[Records from a data source]
>>>
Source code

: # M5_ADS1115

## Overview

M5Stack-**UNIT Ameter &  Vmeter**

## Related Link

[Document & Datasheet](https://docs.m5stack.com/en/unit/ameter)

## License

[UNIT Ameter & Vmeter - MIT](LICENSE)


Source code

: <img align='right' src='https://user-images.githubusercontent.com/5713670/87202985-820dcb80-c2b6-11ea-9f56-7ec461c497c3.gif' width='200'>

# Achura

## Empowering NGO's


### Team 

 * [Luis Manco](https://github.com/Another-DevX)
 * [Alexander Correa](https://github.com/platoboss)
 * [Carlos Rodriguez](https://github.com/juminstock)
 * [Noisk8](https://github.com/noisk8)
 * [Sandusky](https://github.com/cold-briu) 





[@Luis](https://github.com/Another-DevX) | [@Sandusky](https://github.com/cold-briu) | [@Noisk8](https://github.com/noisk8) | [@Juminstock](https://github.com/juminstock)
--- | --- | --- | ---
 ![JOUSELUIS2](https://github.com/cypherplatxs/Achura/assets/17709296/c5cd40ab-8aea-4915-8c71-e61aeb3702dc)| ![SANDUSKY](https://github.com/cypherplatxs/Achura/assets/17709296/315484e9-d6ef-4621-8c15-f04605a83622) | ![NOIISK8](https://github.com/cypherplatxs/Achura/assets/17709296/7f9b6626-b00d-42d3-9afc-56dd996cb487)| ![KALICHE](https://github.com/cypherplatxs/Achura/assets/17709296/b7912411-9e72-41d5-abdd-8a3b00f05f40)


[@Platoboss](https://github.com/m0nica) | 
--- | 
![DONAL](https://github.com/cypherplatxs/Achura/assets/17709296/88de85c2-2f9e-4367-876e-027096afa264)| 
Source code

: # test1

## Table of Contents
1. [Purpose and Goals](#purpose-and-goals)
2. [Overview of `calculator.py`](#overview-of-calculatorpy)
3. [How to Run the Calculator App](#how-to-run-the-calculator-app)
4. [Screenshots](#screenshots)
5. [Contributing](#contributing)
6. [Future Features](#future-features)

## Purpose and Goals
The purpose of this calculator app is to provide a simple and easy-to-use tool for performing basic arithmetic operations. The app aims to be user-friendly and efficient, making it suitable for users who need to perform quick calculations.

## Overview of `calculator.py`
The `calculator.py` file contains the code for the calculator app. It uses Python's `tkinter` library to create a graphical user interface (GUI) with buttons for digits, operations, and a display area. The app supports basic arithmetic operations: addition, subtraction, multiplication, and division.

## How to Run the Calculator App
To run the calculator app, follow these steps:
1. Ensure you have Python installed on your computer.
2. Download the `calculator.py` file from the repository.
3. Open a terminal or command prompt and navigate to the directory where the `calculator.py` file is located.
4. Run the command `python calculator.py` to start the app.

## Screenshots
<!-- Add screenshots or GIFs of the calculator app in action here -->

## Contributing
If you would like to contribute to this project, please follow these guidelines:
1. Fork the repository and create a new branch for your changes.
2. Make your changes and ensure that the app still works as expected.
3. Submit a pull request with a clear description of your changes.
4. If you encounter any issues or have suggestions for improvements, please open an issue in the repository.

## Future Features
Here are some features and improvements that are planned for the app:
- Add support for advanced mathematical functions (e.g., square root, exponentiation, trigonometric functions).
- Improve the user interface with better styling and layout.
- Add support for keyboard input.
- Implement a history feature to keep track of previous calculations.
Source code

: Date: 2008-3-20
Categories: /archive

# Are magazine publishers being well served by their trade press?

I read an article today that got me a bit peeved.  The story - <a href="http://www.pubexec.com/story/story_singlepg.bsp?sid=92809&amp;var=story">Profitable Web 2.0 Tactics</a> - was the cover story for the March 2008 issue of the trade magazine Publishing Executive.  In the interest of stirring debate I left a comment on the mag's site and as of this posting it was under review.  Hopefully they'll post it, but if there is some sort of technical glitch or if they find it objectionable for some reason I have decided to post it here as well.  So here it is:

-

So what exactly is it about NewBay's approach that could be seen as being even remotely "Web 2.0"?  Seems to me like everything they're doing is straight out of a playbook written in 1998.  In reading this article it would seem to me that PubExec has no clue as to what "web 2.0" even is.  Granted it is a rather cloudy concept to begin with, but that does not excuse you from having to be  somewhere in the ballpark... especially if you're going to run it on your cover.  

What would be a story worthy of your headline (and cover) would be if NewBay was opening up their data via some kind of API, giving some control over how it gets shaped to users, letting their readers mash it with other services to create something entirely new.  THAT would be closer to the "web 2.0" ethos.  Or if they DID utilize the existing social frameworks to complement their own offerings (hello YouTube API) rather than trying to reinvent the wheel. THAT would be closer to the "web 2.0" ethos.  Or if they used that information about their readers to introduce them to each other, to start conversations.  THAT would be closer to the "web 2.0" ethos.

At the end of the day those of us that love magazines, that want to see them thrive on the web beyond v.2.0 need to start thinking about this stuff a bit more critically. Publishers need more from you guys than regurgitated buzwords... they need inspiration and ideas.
<<<
* Work item *
Within the records above, each line containing "assets" is to be returned.

* Exercise solution *
 ![JOUSELUIS2](https://github.com/cypherplatxs/Achura/assets/17709296/c5cd40ab-8aea-4915-8c71-e61aeb3702dc)| ![SANDUSKY](https://github.com/cypherplatxs/Achura/assets/17709296/315484e9-d6ef-4621-8c15-f04605a83622) | ![NOIISK8](https://github.com/cypherplatxs/Achura/assets/17709296/7f9b6626-b00d-42d3-9afc-56dd996cb487)| ![KALICHE](https://github.com/cypherplatxs/Achura/assets/17709296/b7912411-9e72-41d5-abdd-8a3b00f05f40)
![DONAL](https://github.com/cypherplatxs/Achura/assets/17709296/88de85c2-2f9e-4367-876e-027096afa264)| 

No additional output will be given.